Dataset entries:
________________________
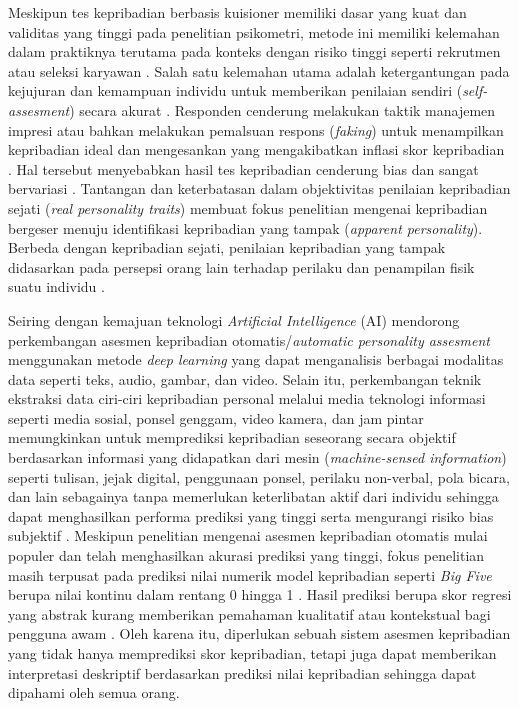 Meskipun tes kepribadian berbasis kuisioner memiliki dasar yang kuat dan validitas yang tinggi pada penelitian psikometri, metode ini memiliki kelemahan dalam praktiknya terutama pada konteks dengan risiko tinggi seperti rekrutmen atau seleksi karyawan \parencite{Hilliard2022}. Salah satu kelemahan utama adalah ketergantungan pada kejujuran dan kemampuan individu untuk memberikan penilaian sendiri (\textit{self-assesment}) secara akurat \parencite{Tavakol2021}. Responden cenderung melakukan taktik manajemen impresi atau bahkan melakukan pemalsuan respons (\textit{faking}) untuk menampilkan kepribadian ideal dan mengesankan yang mengakibatkan inflasi skor kepribadian  \parencite{Krishnamurthy2022,Hilliard2022}. Hal tersebut menyebabkan hasil tes kepribadian cenderung bias dan sangat bervariasi \parencite{Ponce-Lpez2016}. Tantangan dan keterbatasan dalam objektivitas penilaian kepribadian sejati (\textit{real personality traits}) membuat fokus penelitian mengenai kepribadian bergeser menuju identifikasi kepribadian yang tampak (\textit{apparent personality}). Berbeda dengan kepribadian sejati, penilaian kepribadian yang tampak didasarkan pada persepsi orang lain terhadap perilaku dan penampilan fisik suatu individu \parencite{Ilmini2024}.

Seiring dengan kemajuan teknologi \textit{Artificial Intelligence} (AI) mendorong perkembangan asesmen kepribadian otomatis/\textit{automatic personality assesment} menggunakan metode \textit{deep learning} yang dapat menganalisis berbagai modalitas data seperti teks, audio, gambar, dan video. Selain itu, perkembangan teknik ekstraksi data ciri-ciri kepribadian personal melalui media teknologi informasi seperti media sosial, ponsel genggam, video kamera, dan jam pintar memungkinkan untuk memprediksi kepribadian seseorang secara objektif berdasarkan informasi yang didapatkan dari mesin (\textit{machine-sensed information}) seperti tulisan, jejak digital, penggunaan ponsel, perilaku non-verbal, pola bicara, dan lain sebagainya tanpa memerlukan keterlibatan aktif dari individu sehingga dapat menghasilkan performa prediksi yang tinggi serta mengurangi risiko bias subjektif \parencite{Phan2021,Shui2023}. Meskipun penelitian mengenai asesmen kepribadian otomatis mulai populer dan telah menghasilkan akurasi prediksi yang tinggi, fokus penelitian masih terpusat pada prediksi nilai numerik model kepribadian seperti \textit{Big Five} berupa nilai kontinu dalam rentang 0 hingga 1 \parencite{Suman2022}. Hasil prediksi berupa skor regresi yang abstrak kurang memberikan pemahaman kualitatif atau kontekstual bagi pengguna awam \parencite{Ilmini2024}. Oleh karena itu, diperlukan sebuah sistem asesmen kepribadian yang tidak hanya memprediksi skor kepribadian, tetapi juga dapat memberikan interpretasi deskriptif berdasarkan prediksi nilai kepribadian sehingga dapat dipahami oleh semua orang.


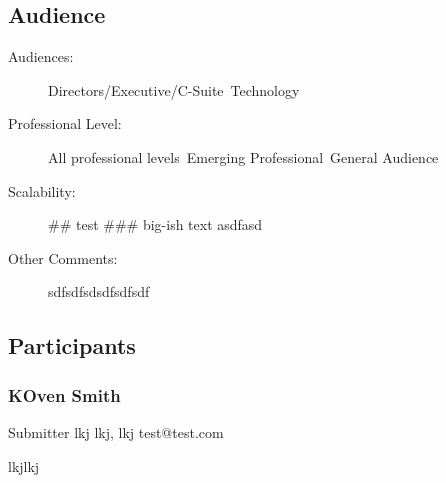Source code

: \documentclass{report}
\begin{document}
              \subsection*{Audience}
                \begin{description}
                  \item [Audiences:]Directors/Executive/C-Suite~Technology~
                  \item[Professional Level:]All professional levels~Emerging Professional~General Audience~
                \item[Scalability:] ## test
### big-ish text
asdfasd

							
              \item[Other Comments:] sdfsdfsdsdfsdfsdf
              \end{description}
            \subsection*{Participants}
              \subsubsection*{ KOven Smith }
              Submitter\newline
              lkj\newline
              lkj, lkj
              \newline
              test@test.com\newline
              
              lkjlkj\newline

              


              

              

              

              

              
        
\end{document}

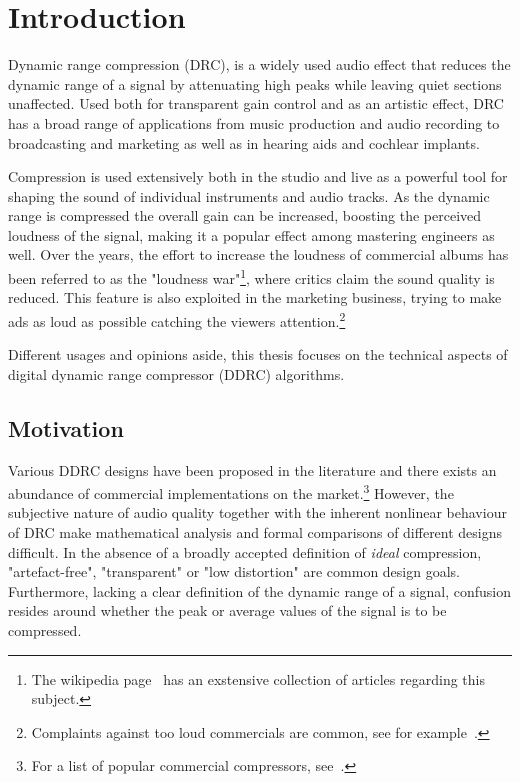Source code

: \documentclass[../main2.tex]{subfiles}
\begin{document}
\section{Introduction}
Dynamic range compression (DRC), is a widely used audio effect that reduces the dynamic range of a signal by attenuating high peaks while leaving quiet sections unaffected. Used both for transparent gain control and as an artistic effect, DRC has a broad range of applications from music production and audio recording to broadcasting and marketing as well as in hearing aids and cochlear implants.

Compression is used extensively both in the studio and live as a powerful tool for shaping the sound of individual instruments and audio tracks. As the dynamic range is compressed the overall gain can be increased, boosting the perceived loudness of the signal, making it a popular effect among mastering engineers as well. Over the years, the effort to increase the loudness of commercial albums has been referred to as the "loudness war"\footnote{The wikipedia page~\cite{loudness_war} has an exstensive collection of articles regarding this subject.}, where critics claim the sound quality is reduced. This feature is also exploited in the marketing business, trying to make ads as loud as possible catching the viewers attention.\footnote{Complaints against too loud commercials are common, see for example~\cite{comp_ads}.} 

Different usages and opinions aside, this thesis focuses on the technical aspects of digital dynamic range compressor (DDRC) algorithms. 


\subsection{Motivation}
Various DDRC designs have been proposed in the literature and there exists an abundance of commercial implementations on the market.\footnote{For a list of popular commercial compressors, see~\cite{commercial}.} However, the subjective nature of audio quality together with the inherent nonlinear behaviour of DRC make mathematical analysis and formal comparisons of different designs difficult. In the absence of a broadly accepted definition of \emph{ideal} compression, "artefact-free", "transparent" or "low distortion" are common design goals. Furthermore, lacking a clear definition of the dynamic range of a signal, confusion resides around whether the peak or average values of the signal is to be compressed. 
\end{document}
________________________
Activity | For this exercise, return exactly the lines above from the line with "lkjlkj\newline" through the line with "Dynamic range compression", both included. Do not copy the pictures.

Task result |
              lkjlkj\newline

              


              

              

              

              

              
        
\end{document}

Source code

: \documentclass[../main2.tex]{subfiles}
\begin{document}
\section{Introduction}
Dynamic range compression (DRC), is a widely used audio effect that reduces the dynamic range of a signal by attenuating high peaks while leaving quiet sections unaffected. Used both for transparent gain control and as an artistic effect, DRC has a broad range of applications from music production and audio recording to broadcasting and marketing as well as in hearing aids and cochlear implants.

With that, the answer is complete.